*** Opening Records for this task ***

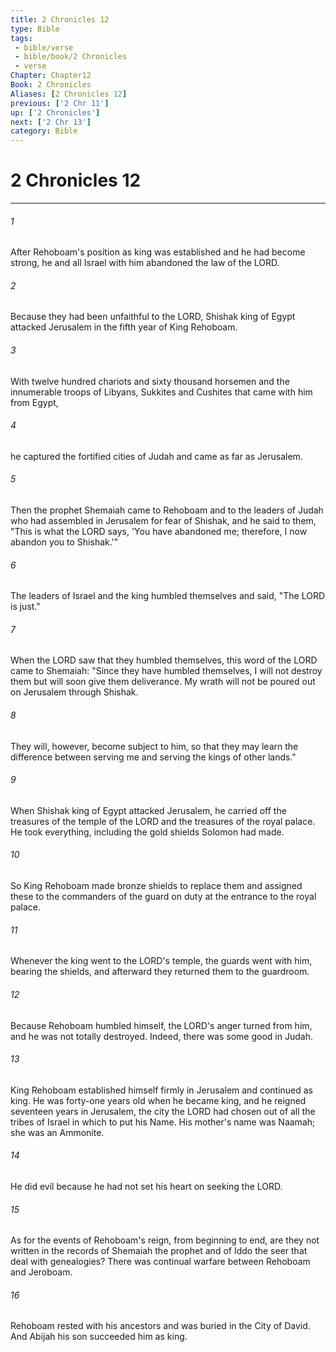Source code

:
 ```yaml
---
title: 2 Chronicles 12
type: Bible
tags:
 - bible/verse
 - bible/book/2 Chronicles
 - verse
Chapter: Chapter12
Book: 2 Chronicles
Aliases: [2 Chronicles 12]
previous: ['2 Chr 11']
up: ['2 Chronicles']
next: ['2 Chr 13']
category: Bible
---
```

# 2 Chronicles 12

***


###### 1 
After Rehoboam's position as king was established and he had become strong, he and all Israel with him abandoned the law of the LORD. 

###### 2 
Because they had been unfaithful to the LORD, Shishak king of Egypt attacked Jerusalem in the fifth year of King Rehoboam. 

###### 3 
With twelve hundred chariots and sixty thousand horsemen and the innumerable troops of Libyans, Sukkites and Cushites that came with him from Egypt, 

###### 4 
he captured the fortified cities of Judah and came as far as Jerusalem. 

###### 5 
Then the prophet Shemaiah came to Rehoboam and to the leaders of Judah who had assembled in Jerusalem for fear of Shishak, and he said to them, "This is what the LORD says, 'You have abandoned me; therefore, I now abandon you to Shishak.'" 

###### 6 
The leaders of Israel and the king humbled themselves and said, "The LORD is just." 

###### 7 
When the LORD saw that they humbled themselves, this word of the LORD came to Shemaiah: "Since they have humbled themselves, I will not destroy them but will soon give them deliverance. My wrath will not be poured out on Jerusalem through Shishak. 

###### 8 
They will, however, become subject to him, so that they may learn the difference between serving me and serving the kings of other lands." 

###### 9 
When Shishak king of Egypt attacked Jerusalem, he carried off the treasures of the temple of the LORD and the treasures of the royal palace. He took everything, including the gold shields Solomon had made. 

###### 10 
So King Rehoboam made bronze shields to replace them and assigned these to the commanders of the guard on duty at the entrance to the royal palace. 

###### 11 
Whenever the king went to the LORD's temple, the guards went with him, bearing the shields, and afterward they returned them to the guardroom. 

###### 12 
Because Rehoboam humbled himself, the LORD's anger turned from him, and he was not totally destroyed. Indeed, there was some good in Judah. 

###### 13 
King Rehoboam established himself firmly in Jerusalem and continued as king. He was forty-one years old when he became king, and he reigned seventeen years in Jerusalem, the city the LORD had chosen out of all the tribes of Israel in which to put his Name. His mother's name was Naamah; she was an Ammonite. 

###### 14 
He did evil because he had not set his heart on seeking the LORD. 

###### 15 
As for the events of Rehoboam's reign, from beginning to end, are they not written in the records of Shemaiah the prophet and of Iddo the seer that deal with genealogies? There was continual warfare between Rehoboam and Jeroboam. 

###### 16 
Rehoboam rested with his ancestors and was buried in the City of David. And Abijah his son succeeded him as king.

*** Closing Records for this task ***

The task — Once the line containing "After Rehoboam's position" has been located, transcribe exactly and only every line from the first line of the entries through it, excluding pictures.

Answer space —
Source code

:
 ```yaml
---
title: 2 Chronicles 12
type: Bible
tags:
 - bible/verse
 - bible/book/2 Chronicles
 - verse
Chapter: Chapter12
Book: 2 Chronicles
Aliases: [2 Chronicles 12]
previous: ['2 Chr 11']
up: ['2 Chronicles']
next: ['2 Chr 13']
category: Bible
---
```

# 2 Chronicles 12

***


###### 1 
After Rehoboam's position as king was established and he had become strong, he and all Israel with him abandoned the law of the LORD. 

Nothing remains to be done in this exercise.